(Stored data entries)
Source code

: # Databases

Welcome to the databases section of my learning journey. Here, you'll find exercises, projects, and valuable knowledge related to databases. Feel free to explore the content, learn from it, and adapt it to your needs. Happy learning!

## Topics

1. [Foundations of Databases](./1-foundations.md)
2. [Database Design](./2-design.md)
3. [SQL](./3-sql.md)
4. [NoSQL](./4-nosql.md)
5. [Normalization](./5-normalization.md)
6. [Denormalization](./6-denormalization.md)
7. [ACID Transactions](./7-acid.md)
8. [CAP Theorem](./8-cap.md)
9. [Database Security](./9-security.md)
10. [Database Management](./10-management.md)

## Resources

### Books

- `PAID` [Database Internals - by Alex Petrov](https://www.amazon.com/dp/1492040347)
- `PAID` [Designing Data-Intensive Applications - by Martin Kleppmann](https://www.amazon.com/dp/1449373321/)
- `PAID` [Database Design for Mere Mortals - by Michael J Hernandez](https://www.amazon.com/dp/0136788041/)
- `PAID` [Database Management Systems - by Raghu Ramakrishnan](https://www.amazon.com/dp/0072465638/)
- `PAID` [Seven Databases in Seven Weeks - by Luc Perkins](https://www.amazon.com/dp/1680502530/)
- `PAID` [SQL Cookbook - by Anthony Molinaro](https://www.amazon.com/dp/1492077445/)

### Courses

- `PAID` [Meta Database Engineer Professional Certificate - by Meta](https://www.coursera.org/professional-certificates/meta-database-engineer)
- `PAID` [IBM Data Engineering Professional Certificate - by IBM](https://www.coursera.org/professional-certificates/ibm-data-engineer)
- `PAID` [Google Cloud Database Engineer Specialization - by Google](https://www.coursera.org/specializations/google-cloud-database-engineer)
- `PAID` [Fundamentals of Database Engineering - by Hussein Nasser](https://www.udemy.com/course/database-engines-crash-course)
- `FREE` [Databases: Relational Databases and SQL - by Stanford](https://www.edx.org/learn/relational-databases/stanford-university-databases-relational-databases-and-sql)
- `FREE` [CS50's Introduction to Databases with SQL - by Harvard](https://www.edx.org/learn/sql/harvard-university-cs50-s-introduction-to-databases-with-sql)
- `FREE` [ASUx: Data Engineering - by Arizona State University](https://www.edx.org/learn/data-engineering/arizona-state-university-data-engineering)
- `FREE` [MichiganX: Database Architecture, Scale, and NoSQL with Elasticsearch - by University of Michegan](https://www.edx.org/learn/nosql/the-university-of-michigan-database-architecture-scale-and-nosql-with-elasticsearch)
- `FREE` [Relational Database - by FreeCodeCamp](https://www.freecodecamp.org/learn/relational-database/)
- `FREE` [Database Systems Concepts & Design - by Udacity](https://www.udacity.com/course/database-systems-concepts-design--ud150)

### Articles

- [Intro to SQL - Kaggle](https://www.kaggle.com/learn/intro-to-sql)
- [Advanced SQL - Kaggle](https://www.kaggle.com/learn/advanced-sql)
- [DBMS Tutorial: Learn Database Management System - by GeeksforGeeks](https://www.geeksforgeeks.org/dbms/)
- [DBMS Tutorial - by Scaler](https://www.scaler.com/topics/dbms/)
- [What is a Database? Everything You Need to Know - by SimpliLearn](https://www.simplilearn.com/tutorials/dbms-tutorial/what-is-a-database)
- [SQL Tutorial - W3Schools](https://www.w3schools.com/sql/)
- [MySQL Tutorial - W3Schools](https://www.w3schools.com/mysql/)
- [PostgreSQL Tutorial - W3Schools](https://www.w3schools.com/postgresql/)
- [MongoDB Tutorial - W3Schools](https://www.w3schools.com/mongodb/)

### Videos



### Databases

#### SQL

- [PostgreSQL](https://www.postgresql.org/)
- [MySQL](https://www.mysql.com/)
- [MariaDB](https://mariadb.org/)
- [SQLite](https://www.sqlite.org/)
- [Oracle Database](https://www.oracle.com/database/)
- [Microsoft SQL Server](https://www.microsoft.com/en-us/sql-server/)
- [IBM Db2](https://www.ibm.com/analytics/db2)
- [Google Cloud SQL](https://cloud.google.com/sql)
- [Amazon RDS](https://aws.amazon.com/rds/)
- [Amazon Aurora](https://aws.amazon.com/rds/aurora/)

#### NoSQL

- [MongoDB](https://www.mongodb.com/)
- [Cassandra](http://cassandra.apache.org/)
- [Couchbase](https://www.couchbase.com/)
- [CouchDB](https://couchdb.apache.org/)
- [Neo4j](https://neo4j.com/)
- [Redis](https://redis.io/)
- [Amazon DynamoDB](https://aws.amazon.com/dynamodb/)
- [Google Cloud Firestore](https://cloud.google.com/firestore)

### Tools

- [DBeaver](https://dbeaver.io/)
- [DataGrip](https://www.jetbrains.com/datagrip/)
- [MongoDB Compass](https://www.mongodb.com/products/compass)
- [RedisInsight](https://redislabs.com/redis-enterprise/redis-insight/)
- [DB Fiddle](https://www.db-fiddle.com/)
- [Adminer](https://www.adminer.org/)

[Exercise] Show every line above in which the word "kaggle" occurs.

[Reply]
- [Intro to SQL - Kaggle](https://www.kaggle.com/learn/intro-to-sql)
- [Advanced SQL - Kaggle](https://www.kaggle.com/learn/advanced-sql)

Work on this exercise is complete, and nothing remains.